*TASK:*
Return, unchanged and with no pictures, the lines below from the very first through the one that contains "so all the classes".

*DATA SUPPLIED:*
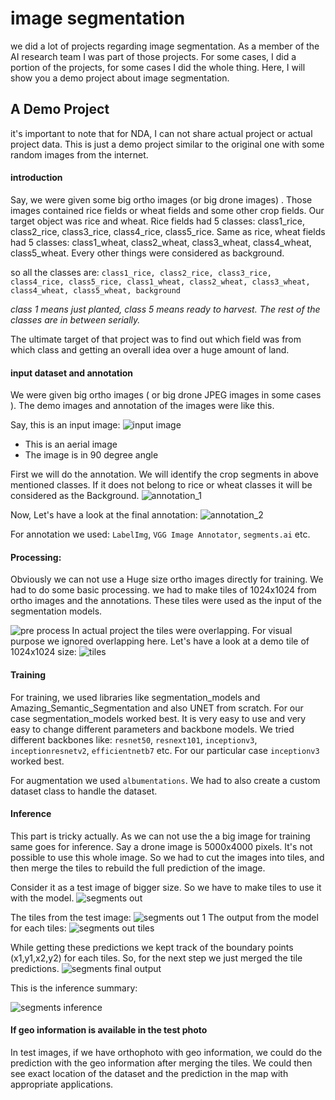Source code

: # image segmentation

we did a lot of projects regarding image segmentation. As a member of the AI research team I was part of those projects. For some cases, I did a portion of the projects, for some cases I did the whole thing. Here, I will show you a demo project about image segmentation. 

## A Demo Project
it's important to note that for NDA, I can not share actual project or actual project data. This is just a demo project similar to the original one with some random images from the internet.

#### introduction

Say, we were given some big ortho images (or big drone images) . Those images contained rice fields or wheat fields and some other crop fields. Our target object was rice and wheat. Rice fields had 5 classes: class1_rice, class2_rice, class3_rice, class4_rice, class5_rice. Same as rice, wheat fields had 5 classes: class1_wheat, class2_wheat, class3_wheat, class4_wheat, class5_wheat. Every other things were considered as background.

so all the classes are: `class1_rice, class2_rice, class3_rice, class4_rice, class5_rice, class1_wheat, class2_wheat, class3_wheat, class4_wheat, class5_wheat, background`

*class 1 means just planted, class 5 means ready to harvest. The rest of the classes are in between serially.*

The ultimate target of that project was to find out which field was from which class and getting an overall idea over a huge amount of land.

#### input dataset and annotation
We were given big ortho images ( or big drone JPEG images in some cases ). The demo images and annotation of the images were like this.

Say, this is an input image:
![input image](../Helping_Images/segment_1.png)
- This is an aerial image
- The image is in 90 degree angle

First we will do the annotation. We will identify the crop segments in above mentioned classes. If it does not belong to rice or wheat classes it will be considered as the Background.
![annotation_1](../Helping_Images/segments_4.png)

Now, Let's have a look at the final annotation:
![annotation_2](../Helping_Images/segments_3.png)

For annotation we used: `LabelImg`, `VGG Image Annotator`, `segments.ai` etc.

#### Processing:
Obviously we can not use a Huge size ortho images directly for training. We had to do some basic processing. we had to make tiles of 1024x1024 from ortho images and the annotations. These tiles were used as the input of the segmentation models. 

![pre process](../Helping_Images/segments_preprocess.png)
In actual project the tiles were overlapping. For visual purpose we ignored overlapping here.
Let's have a look at a demo tile of 1024x1024 size:
![tiles](../Helping_Images/segments_tiles.png)

#### Training
For training, we used libraries like segmentation_models and Amazing_Semantic_Segmentation and also UNET from scratch. For our case segmentation_models worked best. It is very easy to use and very easy to change different parameters and backbone models. We tried different backbones like: `resnet50`, `resnext101`, `inceptionv3`, `inceptionresnetv2`, `efficientnetb7` etc. For our particular case `inceptionv3` worked best.

For augmentation we used `albumentations`. We had to also create a custom dataset class to handle the dataset.

#### Inference
This part is tricky actually. As we can not use the a big image for training same goes for inference. Say a drone image is 5000x4000 pixels. It's not possible to use this whole image. So we had to cut the images into tiles, and then merge the tiles to rebuild the full prediction of the image. 

Consider it as a test image of bigger size. So we have to make tiles to use it with the model.
![segments out](../Helping_Images/segments_out.png)

The tiles from the test image:
![segments out 1](../Helping_Images/segments_image_tiles.png)
The output from the model for each tiles:
![segments out tiles](../Helping_Images/segments_out_tiles_pred.png)

While getting these predictions we kept track of the boundary points (x1,y1,x2,y2) for each tiles. So, for the next step we just merged the tile predictions.
![segments final output](../Helping_Images/segments%20final%20output.png)

This is the inference summary:

![segments inference](../Helping_Images/segments_inference_summary.png)

#### If geo information is available in the test photo
In test images, if we have orthophoto with geo information, we could do the prediction with the geo information after merging the tiles. We could then see exact location of the dataset and the prediction in the map with appropriate applications.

*SOLUTION TO THIS TASK:*
Source code

: # image segmentation

we did a lot of projects regarding image segmentation. As a member of the AI research team I was part of those projects. For some cases, I did a portion of the projects, for some cases I did the whole thing. Here, I will show you a demo project about image segmentation. 

## A Demo Project
it's important to note that for NDA, I can not share actual project or actual project data. This is just a demo project similar to the original one with some random images from the internet.

#### introduction

Say, we were given some big ortho images (or big drone images) . Those images contained rice fields or wheat fields and some other crop fields. Our target object was rice and wheat. Rice fields had 5 classes: class1_rice, class2_rice, class3_rice, class4_rice, class5_rice. Same as rice, wheat fields had 5 classes: class1_wheat, class2_wheat, class3_wheat, class4_wheat, class5_wheat. Every other things were considered as background.

so all the classes are: `class1_rice, class2_rice, class3_rice, class4_rice, class5_rice, class1_wheat, class2_wheat, class3_wheat, class4_wheat, class5_wheat, background`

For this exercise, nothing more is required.